### [Problem requirements]
Please copy out each line of the entries in which "AmmoFieldTrait" appears.

### [Data for this exercise]

*** Block opens ***

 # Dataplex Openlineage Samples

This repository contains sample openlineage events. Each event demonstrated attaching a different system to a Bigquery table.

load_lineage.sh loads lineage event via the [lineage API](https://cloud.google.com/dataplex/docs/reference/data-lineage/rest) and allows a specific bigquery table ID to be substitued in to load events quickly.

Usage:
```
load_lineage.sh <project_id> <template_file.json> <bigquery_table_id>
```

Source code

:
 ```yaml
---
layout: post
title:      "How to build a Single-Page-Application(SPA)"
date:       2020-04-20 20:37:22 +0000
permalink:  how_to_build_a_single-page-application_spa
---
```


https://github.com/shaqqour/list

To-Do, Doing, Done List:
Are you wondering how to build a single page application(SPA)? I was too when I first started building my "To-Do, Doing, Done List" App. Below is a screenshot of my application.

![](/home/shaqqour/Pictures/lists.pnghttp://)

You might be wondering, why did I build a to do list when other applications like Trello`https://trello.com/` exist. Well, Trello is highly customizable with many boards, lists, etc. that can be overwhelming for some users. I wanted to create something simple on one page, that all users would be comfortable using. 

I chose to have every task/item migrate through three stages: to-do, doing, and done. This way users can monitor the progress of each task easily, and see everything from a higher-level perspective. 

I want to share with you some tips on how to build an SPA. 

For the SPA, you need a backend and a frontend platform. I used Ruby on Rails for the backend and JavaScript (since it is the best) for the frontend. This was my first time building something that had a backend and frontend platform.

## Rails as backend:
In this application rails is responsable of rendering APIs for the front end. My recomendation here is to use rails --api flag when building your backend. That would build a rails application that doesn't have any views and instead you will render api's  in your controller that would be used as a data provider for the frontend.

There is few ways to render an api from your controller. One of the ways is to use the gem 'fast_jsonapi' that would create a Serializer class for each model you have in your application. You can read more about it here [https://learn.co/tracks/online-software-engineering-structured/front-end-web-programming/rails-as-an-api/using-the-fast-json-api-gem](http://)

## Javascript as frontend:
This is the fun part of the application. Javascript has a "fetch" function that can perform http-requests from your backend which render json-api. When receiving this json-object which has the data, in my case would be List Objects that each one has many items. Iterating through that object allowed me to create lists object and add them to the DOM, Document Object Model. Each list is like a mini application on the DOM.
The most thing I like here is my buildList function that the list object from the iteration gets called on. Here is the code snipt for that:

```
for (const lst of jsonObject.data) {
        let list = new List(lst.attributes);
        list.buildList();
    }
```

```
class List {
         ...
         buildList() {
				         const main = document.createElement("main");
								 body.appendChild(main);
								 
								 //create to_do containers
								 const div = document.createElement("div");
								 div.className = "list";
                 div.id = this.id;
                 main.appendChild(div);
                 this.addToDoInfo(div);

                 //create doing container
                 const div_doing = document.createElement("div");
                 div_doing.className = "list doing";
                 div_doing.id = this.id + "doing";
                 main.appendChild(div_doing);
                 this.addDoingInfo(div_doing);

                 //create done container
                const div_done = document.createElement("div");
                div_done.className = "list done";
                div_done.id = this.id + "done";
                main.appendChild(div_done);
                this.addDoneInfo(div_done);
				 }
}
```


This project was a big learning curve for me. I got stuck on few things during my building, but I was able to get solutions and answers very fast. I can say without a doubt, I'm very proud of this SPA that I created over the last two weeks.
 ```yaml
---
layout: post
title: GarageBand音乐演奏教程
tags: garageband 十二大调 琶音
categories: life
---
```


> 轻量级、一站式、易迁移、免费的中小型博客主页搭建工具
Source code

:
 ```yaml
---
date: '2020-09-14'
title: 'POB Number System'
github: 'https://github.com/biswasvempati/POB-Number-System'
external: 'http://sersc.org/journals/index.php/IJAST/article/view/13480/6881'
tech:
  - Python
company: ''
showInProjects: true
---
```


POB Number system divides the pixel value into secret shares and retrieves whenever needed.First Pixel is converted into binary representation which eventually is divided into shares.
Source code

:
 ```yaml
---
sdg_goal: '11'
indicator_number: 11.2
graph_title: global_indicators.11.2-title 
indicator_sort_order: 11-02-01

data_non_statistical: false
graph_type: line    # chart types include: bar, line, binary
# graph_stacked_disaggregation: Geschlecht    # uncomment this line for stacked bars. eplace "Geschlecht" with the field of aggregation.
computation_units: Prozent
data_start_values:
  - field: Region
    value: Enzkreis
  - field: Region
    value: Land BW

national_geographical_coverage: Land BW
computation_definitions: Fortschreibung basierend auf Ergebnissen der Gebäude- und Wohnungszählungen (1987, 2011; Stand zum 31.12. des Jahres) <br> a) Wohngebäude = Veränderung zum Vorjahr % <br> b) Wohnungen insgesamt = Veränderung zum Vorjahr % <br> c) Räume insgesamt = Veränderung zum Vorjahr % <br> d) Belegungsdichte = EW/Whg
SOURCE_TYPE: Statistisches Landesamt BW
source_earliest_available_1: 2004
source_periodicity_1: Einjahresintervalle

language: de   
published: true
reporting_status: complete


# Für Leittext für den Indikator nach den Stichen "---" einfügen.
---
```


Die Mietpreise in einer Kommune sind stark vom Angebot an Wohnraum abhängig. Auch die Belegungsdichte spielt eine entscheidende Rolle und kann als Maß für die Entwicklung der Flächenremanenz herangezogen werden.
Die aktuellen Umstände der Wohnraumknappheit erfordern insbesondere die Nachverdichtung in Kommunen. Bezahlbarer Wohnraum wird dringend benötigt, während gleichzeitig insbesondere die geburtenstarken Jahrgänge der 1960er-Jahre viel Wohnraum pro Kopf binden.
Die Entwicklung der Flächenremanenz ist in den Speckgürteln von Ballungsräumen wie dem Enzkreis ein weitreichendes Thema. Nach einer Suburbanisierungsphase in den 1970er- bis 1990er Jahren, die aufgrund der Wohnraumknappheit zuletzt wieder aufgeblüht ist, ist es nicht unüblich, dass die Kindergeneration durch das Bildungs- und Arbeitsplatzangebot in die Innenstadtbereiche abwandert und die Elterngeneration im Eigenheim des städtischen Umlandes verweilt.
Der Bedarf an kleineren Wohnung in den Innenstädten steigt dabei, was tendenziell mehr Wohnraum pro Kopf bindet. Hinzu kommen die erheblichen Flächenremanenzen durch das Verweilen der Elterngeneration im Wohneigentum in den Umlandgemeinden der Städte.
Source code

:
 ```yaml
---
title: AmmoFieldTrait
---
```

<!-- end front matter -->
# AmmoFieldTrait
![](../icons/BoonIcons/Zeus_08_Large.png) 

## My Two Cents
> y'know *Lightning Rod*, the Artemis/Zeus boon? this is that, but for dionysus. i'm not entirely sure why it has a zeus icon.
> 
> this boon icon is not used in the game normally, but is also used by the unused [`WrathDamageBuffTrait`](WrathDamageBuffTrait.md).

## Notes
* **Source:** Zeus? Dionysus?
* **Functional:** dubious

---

*** Block closes ***

### [Exercise response]
title: AmmoFieldTrait
# AmmoFieldTrait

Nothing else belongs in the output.